The number of newborns in South Korea dipped again in October, government data showed Wednesday, in the latest sign of the chronic low birth rate that has plagued the Asian country for more than a decade.
About 27,900 babies were born in October, down 11.7 percent, or 3,700, from 31,600 tallied a year earlier, according to the data from Statistics Korea.
Monthly childbirths have decreased on-year every single month since December 2015 with a double-digit decline continuing for 11 straight months.
The number of newborns is expected to reach around 360,000 for this year, breaking the current annual record low of 406,200 babies tallied in 2016, according to officials.
On Tuesday, President Moon Jae-in called for more effective measures to boost South Korea's low fertility rate as he warned of a serious demographic crisis.

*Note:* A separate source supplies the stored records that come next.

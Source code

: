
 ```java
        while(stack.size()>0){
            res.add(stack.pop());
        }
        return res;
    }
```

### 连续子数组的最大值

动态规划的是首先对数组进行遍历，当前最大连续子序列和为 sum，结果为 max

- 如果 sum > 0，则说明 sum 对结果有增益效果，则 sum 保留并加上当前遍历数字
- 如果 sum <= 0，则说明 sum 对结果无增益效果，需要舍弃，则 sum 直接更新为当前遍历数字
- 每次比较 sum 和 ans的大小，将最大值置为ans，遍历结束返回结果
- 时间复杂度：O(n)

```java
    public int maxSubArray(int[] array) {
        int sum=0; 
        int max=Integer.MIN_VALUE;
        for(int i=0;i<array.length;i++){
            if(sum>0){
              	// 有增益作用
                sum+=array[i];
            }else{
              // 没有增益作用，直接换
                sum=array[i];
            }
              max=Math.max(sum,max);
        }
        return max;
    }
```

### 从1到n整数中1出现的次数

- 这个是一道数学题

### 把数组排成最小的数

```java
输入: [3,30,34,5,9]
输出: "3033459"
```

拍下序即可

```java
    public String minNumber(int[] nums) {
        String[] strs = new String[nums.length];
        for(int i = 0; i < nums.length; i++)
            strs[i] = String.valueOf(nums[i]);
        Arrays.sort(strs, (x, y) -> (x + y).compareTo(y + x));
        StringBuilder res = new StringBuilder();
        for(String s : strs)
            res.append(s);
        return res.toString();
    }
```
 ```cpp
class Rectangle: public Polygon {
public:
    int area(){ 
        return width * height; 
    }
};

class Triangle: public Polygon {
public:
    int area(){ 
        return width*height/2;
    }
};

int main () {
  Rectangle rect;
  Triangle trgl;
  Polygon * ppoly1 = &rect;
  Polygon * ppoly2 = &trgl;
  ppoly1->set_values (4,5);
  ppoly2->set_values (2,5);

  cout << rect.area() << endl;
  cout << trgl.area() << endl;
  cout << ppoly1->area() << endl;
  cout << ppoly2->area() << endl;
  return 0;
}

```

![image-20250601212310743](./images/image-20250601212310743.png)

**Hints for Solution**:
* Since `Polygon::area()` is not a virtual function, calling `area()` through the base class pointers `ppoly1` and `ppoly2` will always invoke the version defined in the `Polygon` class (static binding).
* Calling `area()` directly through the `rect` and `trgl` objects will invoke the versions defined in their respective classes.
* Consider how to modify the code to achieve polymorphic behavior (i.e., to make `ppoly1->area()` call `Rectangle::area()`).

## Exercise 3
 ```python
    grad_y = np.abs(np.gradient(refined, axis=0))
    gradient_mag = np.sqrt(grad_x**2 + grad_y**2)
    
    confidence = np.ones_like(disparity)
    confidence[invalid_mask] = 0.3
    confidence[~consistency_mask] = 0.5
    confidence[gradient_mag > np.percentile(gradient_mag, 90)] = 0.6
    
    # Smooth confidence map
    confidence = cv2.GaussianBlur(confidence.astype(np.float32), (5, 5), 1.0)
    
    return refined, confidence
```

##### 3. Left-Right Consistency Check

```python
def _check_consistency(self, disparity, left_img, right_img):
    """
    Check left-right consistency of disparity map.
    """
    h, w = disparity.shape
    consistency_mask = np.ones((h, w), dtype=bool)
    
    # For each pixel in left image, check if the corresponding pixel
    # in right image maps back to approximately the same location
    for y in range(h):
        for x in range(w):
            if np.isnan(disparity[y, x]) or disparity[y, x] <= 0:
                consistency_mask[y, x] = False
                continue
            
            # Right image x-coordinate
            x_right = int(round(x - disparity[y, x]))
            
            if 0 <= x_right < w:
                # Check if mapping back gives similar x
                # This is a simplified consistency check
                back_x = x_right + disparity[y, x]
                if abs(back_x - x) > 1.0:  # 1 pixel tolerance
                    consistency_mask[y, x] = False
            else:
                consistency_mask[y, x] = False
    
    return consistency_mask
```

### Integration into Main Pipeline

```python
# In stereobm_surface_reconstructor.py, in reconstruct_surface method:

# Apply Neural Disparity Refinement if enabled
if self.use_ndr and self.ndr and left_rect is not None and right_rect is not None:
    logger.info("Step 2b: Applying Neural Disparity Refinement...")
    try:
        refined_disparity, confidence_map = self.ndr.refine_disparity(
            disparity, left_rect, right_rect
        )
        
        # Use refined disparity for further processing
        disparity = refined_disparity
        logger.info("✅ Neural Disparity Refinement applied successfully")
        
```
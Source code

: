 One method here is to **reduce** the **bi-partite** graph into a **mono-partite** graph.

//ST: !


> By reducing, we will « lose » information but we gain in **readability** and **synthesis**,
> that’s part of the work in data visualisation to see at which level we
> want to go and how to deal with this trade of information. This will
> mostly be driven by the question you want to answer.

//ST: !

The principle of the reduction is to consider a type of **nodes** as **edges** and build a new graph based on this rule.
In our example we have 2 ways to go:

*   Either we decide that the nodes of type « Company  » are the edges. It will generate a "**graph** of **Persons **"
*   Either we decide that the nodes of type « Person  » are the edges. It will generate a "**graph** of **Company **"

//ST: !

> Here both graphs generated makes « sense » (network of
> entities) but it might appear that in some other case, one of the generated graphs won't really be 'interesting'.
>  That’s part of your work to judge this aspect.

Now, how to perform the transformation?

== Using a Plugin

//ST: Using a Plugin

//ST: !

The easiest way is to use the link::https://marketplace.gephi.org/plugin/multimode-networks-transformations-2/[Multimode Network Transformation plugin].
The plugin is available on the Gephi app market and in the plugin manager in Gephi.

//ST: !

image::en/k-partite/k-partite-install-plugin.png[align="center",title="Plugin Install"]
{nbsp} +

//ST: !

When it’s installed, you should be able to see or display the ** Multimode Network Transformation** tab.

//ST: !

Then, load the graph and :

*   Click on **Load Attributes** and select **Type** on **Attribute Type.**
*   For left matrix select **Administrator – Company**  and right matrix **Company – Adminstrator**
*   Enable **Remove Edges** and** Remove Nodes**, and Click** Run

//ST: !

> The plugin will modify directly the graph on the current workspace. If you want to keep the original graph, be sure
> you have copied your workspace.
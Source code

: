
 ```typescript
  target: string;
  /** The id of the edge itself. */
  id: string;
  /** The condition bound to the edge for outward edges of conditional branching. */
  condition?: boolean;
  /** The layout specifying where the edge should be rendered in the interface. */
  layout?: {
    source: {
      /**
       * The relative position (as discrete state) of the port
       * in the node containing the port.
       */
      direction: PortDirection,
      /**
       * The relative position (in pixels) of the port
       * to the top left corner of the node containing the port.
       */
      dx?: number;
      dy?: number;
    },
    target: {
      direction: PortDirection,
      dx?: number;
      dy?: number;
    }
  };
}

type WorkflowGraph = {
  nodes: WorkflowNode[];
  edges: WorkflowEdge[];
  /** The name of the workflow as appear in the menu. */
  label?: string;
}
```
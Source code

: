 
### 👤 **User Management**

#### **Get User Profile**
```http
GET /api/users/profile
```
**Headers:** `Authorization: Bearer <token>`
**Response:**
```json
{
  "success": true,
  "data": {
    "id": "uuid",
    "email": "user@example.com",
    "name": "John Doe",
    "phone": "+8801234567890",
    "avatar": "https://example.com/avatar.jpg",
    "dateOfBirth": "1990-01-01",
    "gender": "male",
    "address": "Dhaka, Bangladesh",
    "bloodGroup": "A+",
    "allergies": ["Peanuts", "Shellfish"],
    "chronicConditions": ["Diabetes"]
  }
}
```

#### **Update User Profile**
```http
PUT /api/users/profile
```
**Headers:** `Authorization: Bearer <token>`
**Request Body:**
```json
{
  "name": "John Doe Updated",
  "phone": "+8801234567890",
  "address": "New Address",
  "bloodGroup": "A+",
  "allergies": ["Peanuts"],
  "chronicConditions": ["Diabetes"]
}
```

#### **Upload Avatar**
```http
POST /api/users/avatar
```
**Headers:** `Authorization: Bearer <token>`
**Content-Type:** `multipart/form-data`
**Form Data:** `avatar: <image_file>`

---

South Korea has spent 100 trillion won (US$93 billion) over the past decade to tackle the low birth rate, though no significant progress has been made yet.
Many young people delay marriage as they cannot find decent jobs after graduating university, which in turn has led to a low birth rate.
South Korea's total fertility rate -- the average number of children a woman bears in her lifetime -- stood at 1.17 in 2016, much lower than the replacement level of 2.1 that would keep South Korea's population of 51 million stable.
Coupled with a rapidly aging population, low births can reduce the available workforce in Asia's fourth-largest economy and drive up welfare costs, which in turn could undermine the economy's growth potential.
Meanwhile, the number of marriages dropped 20.9 percent on-year to 17,400 in October, while 8,400 couples divorced during the cited period, down 5.6 percent from a year earlier, according to the data.
The number of deaths came to 24,600 for the month, up 4.2 percent from a year earlier, the data showed. (Yonhap)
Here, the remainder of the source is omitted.